São Paulo, segunda-feira, 20 de junho de 1994
Texto Anterior | Próximo Texto | Índice

É proibido perder

CARLOS HEITOR CONY

RIO DE JANEIRO – O presidente voltou a cobrar serviço de seus auxiliares. Deu o prazo de um mês para os preços caírem e a inflação baixar. É bastante vaga essa cobrança: a quem Itamar está cobrando? A ele mesmo? Ao mercado? Teve mais de um ano para fazer os preços baixarem e o máximo que conseguiu foi um plano que, até agora, fez exatamente o contrário.
O ministro Ricupero garante que em julho ainda haverá aquilo que o ex-ministro Marcílio Moreira chamava de "soluços" inflacionários. Mas, depois de julho, conforme se lerá em portarias e decretos publicados no "Diário Oficial da União", a inflação acabará e –ainda por decreto– seremos felizes como naquele antigo bolero cantado pelo Pedro Vargas.
Lembro um técnico de futebol de praia que havia em Copacabana, aí pelos anos 60. Era formado em direito e farmácia, mistura complicadíssima mesmo para um técnico de futebol de praia ou gramado. O time dele, obviamente, era saco de pancada, vinha gente de Vaz Lobo, de Belfort Roxo e enfiava goleada nos rapazes de Copacabana que haviam nascido naquelas areias. Até que o técnico se encheu e, fazendo uso de suas habilitações acadêmicas (farmácia e direito), baixou uma lei que, além de lei, era também um remédio: "É proibido perder!"
Na sede do time –os fundos de um botequim na rua Viveiros de Castro– foram colocados cartazes com a ordem. Levaram uma faixa para a praia pintada por um adepto da velha ortografia: "É prohibido perder!". Ninguém reparou, e se reparou não reclamou. Até que aquele agá a mais dava uma convicção suplementar à coisa proibida; não é à toa que Bahia ainda tem agá e o Piauí perdeu o dele.
Por falar em perder, o time perdeu feio naquela tarde. Mas o técnico ficou mais prestigiado. A culpa era dos pernas-de-pau que jogaram, não dele, que sabiamente dera a dica de vitória.
Itamar não é formado em direito nem em farmácia –pelo menos não tenho notícia dessas façanhas. Ao deixar o governo, pode aspirar à direção técnica de um time da ilha do Governador que está desfalcado: é o Cacuia Futebol e Bingo, com sede no Cacuia, ao lado do cemitério homônimo.
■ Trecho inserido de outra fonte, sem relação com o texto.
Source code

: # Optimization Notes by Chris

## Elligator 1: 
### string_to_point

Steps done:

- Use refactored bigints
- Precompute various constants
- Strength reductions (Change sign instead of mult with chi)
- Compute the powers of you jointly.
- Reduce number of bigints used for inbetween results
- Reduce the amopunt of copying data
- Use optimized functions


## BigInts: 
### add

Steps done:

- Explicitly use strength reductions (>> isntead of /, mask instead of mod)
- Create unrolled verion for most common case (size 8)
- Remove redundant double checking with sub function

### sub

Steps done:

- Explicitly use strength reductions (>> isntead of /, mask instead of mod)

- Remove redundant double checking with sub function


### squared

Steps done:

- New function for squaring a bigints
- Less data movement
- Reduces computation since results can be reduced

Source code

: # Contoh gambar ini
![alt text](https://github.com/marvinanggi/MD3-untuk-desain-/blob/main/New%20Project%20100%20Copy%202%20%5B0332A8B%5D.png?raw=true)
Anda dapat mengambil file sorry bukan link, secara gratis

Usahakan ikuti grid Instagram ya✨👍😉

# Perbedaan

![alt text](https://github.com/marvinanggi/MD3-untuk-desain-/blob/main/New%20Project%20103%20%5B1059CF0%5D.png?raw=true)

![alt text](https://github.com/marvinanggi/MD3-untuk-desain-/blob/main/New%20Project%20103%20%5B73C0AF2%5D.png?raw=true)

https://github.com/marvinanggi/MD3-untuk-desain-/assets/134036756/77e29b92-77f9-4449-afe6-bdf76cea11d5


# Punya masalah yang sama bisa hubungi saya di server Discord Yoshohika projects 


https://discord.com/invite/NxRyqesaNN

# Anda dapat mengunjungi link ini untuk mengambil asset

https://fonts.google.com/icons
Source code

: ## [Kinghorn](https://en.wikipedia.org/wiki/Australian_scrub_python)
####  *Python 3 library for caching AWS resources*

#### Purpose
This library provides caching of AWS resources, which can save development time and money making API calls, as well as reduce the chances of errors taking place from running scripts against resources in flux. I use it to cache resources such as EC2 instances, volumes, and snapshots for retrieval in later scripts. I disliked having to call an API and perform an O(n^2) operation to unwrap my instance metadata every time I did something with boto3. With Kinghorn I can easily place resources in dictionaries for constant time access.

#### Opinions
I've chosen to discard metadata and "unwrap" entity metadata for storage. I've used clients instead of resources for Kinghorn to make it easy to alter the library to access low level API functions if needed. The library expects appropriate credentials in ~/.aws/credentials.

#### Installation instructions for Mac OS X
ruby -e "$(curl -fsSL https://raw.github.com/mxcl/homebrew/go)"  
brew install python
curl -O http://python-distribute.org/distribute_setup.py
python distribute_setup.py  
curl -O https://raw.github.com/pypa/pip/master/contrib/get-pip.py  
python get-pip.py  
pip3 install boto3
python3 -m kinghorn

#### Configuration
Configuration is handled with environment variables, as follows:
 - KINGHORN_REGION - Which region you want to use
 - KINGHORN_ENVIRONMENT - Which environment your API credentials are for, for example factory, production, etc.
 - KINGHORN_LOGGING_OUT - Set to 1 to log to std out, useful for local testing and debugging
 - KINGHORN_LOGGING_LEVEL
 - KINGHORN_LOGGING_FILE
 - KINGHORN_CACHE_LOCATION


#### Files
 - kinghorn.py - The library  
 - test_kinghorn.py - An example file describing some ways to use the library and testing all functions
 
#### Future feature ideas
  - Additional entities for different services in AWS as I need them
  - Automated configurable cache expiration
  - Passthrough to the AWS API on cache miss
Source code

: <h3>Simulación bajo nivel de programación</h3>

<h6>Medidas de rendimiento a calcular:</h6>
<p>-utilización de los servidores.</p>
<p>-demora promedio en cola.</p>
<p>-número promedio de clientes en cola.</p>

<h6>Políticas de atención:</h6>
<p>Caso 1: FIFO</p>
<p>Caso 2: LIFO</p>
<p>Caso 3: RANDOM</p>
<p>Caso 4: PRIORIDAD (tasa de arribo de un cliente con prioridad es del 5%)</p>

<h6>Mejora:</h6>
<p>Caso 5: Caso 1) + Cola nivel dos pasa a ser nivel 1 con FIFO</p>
Texto Anterior: Reinventar
Próximo Texto: A última obsessão
Índice


Clique aqui para deixar comentários e sugestões para o ombudsman.


Copyright Empresa Folha da Manhã S/A. Todos os direitos reservados. É proibida a reprodução do conteúdo desta página em qualquer meio de comunicação, eletrônico ou impresso, sem autorização escrita da Folhapress.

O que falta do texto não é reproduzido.